• _Exercise_
Below are the records; copy out every line that holds the word "purposes".

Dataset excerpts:
---

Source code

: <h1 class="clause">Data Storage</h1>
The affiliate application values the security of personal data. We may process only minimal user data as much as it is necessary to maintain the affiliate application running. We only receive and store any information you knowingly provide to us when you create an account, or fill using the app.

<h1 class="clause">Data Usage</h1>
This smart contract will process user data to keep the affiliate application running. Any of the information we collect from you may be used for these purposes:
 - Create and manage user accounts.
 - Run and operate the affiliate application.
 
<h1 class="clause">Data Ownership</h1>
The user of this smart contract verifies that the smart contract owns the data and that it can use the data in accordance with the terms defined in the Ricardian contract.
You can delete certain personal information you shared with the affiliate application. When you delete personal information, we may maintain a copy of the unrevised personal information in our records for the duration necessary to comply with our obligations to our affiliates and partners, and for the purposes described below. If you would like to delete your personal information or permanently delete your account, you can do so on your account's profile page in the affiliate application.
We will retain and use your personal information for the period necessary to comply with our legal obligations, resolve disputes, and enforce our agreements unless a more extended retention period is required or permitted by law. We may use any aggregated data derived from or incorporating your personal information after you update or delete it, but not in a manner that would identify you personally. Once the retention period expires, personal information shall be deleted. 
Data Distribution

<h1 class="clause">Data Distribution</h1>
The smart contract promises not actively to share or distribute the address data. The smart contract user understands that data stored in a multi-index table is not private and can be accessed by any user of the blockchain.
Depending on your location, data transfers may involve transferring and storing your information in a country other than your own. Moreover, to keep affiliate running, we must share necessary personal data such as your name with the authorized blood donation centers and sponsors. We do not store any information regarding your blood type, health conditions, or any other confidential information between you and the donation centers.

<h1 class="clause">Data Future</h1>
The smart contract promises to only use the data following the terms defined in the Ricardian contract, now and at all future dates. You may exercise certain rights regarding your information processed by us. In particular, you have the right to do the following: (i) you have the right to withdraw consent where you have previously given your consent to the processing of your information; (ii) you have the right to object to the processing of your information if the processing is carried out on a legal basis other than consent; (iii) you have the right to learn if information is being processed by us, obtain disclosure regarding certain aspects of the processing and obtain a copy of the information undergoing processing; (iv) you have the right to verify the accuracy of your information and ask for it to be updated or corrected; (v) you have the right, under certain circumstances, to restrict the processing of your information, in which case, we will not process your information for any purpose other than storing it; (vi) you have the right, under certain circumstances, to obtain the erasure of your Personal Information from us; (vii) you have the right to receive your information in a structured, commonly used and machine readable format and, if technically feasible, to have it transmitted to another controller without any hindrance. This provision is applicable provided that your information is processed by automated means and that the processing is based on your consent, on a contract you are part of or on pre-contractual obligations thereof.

---

• _Output for this task_
This smart contract will process user data to keep the affiliate application running. Any of the information we collect from you may be used for these purposes:
You can delete certain personal information you shared with the affiliate application. When you delete personal information, we may maintain a copy of the unrevised personal information in our records for the duration necessary to comply with our obligations to our affiliates and partners, and for the purposes described below. If you would like to delete your personal information or permanently delete your account, you can do so on your account's profile page in the affiliate application.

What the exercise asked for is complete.